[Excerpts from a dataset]
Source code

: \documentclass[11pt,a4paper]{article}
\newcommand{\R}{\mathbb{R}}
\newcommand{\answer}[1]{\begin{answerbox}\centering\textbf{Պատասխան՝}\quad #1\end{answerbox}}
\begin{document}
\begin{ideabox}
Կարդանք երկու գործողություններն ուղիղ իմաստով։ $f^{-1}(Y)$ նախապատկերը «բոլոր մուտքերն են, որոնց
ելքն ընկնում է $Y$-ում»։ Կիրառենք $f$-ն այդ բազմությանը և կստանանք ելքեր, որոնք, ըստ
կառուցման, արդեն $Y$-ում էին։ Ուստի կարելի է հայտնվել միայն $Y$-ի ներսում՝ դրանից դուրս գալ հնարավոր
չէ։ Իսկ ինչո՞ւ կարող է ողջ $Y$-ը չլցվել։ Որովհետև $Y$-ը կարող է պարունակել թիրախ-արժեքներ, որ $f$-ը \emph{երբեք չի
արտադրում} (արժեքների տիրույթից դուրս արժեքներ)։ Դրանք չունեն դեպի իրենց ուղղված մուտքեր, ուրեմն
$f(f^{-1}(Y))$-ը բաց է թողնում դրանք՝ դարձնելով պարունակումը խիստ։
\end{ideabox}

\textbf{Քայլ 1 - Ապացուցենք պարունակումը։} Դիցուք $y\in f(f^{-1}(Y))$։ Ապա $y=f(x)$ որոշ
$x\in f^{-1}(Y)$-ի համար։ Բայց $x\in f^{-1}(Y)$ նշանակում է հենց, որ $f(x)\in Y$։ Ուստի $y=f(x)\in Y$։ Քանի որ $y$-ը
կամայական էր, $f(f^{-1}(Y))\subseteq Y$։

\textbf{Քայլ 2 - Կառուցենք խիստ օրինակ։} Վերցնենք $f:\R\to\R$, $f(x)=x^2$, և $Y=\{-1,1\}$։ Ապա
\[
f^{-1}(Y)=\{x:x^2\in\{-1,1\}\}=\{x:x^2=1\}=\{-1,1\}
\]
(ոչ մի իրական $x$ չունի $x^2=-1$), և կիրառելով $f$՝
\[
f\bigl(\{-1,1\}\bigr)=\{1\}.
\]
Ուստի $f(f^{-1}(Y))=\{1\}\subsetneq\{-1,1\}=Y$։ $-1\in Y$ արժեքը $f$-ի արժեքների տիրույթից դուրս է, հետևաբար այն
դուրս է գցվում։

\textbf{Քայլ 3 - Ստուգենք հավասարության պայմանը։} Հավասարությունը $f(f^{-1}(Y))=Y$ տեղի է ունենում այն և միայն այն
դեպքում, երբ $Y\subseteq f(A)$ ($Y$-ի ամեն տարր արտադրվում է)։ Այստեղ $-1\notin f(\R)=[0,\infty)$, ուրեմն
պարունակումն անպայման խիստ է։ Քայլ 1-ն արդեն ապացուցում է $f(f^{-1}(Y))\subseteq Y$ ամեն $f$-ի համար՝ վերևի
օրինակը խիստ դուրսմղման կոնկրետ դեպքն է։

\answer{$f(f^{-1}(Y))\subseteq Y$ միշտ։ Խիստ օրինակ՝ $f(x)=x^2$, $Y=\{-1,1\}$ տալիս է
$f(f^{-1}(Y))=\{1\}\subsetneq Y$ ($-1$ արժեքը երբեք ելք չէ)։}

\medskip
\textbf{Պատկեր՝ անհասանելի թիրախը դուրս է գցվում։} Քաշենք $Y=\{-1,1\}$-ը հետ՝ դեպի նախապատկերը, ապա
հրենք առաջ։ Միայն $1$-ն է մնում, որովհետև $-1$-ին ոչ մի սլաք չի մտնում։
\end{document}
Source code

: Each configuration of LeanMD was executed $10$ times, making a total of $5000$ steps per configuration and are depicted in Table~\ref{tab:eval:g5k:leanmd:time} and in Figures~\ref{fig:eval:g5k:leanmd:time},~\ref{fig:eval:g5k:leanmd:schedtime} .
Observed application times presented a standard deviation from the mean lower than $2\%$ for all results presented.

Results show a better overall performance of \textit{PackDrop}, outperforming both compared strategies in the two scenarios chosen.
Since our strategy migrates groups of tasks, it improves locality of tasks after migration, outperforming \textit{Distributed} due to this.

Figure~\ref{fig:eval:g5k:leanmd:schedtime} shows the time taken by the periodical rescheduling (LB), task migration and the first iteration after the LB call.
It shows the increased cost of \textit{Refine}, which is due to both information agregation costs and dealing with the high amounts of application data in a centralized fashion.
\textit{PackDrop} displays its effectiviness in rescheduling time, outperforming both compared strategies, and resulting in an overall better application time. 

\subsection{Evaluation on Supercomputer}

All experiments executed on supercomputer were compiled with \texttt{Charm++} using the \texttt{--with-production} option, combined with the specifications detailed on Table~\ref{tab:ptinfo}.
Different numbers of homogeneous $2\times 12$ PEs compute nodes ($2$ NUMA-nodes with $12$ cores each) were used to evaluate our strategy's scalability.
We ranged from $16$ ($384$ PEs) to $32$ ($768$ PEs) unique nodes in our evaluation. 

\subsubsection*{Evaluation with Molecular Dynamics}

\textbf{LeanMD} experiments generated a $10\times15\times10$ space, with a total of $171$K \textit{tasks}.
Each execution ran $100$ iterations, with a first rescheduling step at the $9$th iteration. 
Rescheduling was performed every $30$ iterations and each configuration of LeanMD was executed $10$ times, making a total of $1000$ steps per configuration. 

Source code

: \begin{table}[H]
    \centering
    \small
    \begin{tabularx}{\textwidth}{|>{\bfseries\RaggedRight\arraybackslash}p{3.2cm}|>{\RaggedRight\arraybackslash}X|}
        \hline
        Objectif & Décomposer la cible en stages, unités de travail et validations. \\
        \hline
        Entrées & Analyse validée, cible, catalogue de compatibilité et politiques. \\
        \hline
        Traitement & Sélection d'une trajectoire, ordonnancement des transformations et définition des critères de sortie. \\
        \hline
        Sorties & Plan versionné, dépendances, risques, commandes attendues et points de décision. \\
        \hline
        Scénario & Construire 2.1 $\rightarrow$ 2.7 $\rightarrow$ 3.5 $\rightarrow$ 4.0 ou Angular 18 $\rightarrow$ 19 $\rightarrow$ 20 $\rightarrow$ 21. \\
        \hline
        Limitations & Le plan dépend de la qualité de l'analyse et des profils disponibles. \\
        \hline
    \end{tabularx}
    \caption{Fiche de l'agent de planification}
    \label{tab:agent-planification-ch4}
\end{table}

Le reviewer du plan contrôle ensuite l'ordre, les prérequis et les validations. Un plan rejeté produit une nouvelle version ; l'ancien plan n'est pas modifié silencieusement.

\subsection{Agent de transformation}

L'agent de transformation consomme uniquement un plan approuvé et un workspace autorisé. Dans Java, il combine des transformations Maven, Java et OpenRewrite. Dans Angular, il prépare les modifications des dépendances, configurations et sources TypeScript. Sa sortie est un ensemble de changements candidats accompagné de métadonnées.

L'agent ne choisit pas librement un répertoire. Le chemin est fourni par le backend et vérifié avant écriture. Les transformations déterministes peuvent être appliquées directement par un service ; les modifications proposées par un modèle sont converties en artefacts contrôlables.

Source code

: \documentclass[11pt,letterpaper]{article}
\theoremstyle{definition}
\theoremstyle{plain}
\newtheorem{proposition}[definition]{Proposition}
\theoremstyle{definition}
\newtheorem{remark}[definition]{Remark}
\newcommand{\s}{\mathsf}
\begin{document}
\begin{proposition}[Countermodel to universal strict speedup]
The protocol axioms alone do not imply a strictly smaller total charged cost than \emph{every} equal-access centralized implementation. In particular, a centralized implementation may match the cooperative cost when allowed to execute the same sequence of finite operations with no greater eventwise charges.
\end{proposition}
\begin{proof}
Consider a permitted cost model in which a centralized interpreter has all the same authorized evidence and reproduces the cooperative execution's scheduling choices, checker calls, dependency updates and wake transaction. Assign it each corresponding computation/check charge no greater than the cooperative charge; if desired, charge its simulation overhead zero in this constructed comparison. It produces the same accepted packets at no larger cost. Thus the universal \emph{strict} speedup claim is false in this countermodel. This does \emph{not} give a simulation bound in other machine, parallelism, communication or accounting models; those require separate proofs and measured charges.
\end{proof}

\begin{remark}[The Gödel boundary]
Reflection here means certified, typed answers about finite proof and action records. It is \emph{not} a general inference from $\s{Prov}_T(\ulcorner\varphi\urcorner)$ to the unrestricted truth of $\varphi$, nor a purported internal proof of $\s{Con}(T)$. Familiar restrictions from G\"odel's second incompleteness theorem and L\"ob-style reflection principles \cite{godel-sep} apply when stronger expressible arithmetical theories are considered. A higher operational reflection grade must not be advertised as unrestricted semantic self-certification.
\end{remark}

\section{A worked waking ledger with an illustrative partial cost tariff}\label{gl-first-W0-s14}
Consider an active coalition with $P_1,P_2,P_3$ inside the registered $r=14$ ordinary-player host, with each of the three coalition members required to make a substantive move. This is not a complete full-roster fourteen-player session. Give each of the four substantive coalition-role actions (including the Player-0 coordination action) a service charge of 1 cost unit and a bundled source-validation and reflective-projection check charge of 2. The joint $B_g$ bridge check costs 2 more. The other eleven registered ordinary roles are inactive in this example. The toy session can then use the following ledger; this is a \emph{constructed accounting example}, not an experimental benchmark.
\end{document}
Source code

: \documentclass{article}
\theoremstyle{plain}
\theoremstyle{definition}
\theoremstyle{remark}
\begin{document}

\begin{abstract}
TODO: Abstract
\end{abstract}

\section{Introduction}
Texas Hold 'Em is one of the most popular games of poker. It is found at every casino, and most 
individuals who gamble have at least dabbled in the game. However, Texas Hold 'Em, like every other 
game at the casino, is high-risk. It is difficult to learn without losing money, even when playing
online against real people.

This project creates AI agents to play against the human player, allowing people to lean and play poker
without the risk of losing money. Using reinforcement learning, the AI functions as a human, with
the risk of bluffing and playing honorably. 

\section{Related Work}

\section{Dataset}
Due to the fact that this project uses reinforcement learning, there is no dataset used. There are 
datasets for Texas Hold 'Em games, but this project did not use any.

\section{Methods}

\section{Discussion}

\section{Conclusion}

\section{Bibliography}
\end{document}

▶ [Requirement]: Extract every line of the records above that contains the word "proposition".

▶ [Task answer]:
\newtheorem{proposition}[definition]{Proposition}
\begin{proposition}[Countermodel to universal strict speedup]
\end{proposition}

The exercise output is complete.